---- MATERIAL FOR THIS EXERCISE

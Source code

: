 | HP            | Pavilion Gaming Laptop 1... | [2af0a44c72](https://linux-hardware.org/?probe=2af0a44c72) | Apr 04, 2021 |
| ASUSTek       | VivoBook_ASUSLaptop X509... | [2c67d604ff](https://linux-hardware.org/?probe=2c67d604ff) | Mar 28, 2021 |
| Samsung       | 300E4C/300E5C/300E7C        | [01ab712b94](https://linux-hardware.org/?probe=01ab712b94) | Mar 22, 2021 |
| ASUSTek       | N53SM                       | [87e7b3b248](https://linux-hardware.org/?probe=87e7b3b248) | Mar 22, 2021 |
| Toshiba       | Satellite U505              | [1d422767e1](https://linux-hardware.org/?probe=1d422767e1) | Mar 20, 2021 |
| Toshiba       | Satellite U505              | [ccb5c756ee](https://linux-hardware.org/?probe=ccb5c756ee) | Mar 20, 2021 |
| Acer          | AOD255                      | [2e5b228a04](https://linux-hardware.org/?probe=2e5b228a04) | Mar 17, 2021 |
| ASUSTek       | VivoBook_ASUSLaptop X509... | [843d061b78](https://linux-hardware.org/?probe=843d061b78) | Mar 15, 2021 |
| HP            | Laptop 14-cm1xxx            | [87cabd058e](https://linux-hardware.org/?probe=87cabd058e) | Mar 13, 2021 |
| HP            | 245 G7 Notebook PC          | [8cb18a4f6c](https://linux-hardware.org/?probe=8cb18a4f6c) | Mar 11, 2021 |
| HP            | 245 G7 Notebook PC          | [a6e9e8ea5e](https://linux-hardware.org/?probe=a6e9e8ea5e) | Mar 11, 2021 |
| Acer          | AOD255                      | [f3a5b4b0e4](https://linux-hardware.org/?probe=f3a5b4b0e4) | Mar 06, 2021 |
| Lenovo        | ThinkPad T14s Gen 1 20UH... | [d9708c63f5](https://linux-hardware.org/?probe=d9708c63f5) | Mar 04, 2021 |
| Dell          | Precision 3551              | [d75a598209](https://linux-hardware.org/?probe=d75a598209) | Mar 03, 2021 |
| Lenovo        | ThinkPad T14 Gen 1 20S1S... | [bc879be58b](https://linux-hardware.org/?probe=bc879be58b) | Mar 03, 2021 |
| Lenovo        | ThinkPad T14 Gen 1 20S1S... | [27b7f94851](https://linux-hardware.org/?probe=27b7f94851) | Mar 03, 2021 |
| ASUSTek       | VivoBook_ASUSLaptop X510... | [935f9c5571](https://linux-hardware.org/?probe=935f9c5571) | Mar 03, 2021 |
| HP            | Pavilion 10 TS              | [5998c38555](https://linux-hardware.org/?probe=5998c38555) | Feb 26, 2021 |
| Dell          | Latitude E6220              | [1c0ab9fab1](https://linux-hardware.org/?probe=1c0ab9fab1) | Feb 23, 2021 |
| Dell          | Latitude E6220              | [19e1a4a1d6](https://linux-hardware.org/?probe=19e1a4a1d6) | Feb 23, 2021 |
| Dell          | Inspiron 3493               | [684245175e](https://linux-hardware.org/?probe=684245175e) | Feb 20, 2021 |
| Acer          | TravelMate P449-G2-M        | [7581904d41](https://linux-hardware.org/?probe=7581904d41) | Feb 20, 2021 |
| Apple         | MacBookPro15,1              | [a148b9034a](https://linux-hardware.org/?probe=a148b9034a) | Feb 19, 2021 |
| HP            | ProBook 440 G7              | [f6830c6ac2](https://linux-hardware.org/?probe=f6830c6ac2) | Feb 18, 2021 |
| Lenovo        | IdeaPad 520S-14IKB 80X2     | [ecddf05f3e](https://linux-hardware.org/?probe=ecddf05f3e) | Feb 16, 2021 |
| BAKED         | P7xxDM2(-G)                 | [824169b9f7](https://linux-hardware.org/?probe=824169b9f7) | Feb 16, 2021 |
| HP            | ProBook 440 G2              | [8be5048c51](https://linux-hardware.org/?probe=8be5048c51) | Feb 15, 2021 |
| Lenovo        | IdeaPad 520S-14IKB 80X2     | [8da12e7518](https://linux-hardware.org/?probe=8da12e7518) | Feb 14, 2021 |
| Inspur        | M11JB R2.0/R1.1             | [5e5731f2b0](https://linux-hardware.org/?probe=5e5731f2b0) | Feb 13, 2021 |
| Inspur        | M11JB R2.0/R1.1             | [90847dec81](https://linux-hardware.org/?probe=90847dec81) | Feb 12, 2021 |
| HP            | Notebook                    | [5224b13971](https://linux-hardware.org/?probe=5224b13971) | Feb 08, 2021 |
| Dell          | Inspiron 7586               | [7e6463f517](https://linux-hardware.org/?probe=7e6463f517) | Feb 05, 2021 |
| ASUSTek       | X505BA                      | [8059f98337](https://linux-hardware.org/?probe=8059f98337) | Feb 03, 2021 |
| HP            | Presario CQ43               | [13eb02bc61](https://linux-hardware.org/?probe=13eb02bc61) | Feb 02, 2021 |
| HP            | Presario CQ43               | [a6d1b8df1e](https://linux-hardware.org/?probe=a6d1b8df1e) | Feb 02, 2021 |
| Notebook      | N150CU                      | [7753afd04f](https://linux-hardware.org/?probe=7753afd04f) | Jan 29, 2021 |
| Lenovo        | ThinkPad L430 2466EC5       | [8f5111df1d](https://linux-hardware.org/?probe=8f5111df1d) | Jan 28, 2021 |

--------

Exact duplication is required for the lines above, from the line that contains "[d75a598209](https://linux-hardware.org/?probe=d75a598209) | Mar" to the line that contains "[bc879be58b](https://linux-hardware.org/?probe=bc879be58b) | Mar", inclusive; omit all others.

- WRITTEN ANSWER -
| Dell          | Precision 3551              | [d75a598209](https://linux-hardware.org/?probe=d75a598209) | Mar 03, 2021 |
| Lenovo        | ThinkPad T14 Gen 1 20S1S... | [bc879be58b](https://linux-hardware.org/?probe=bc879be58b) | Mar 03, 2021 |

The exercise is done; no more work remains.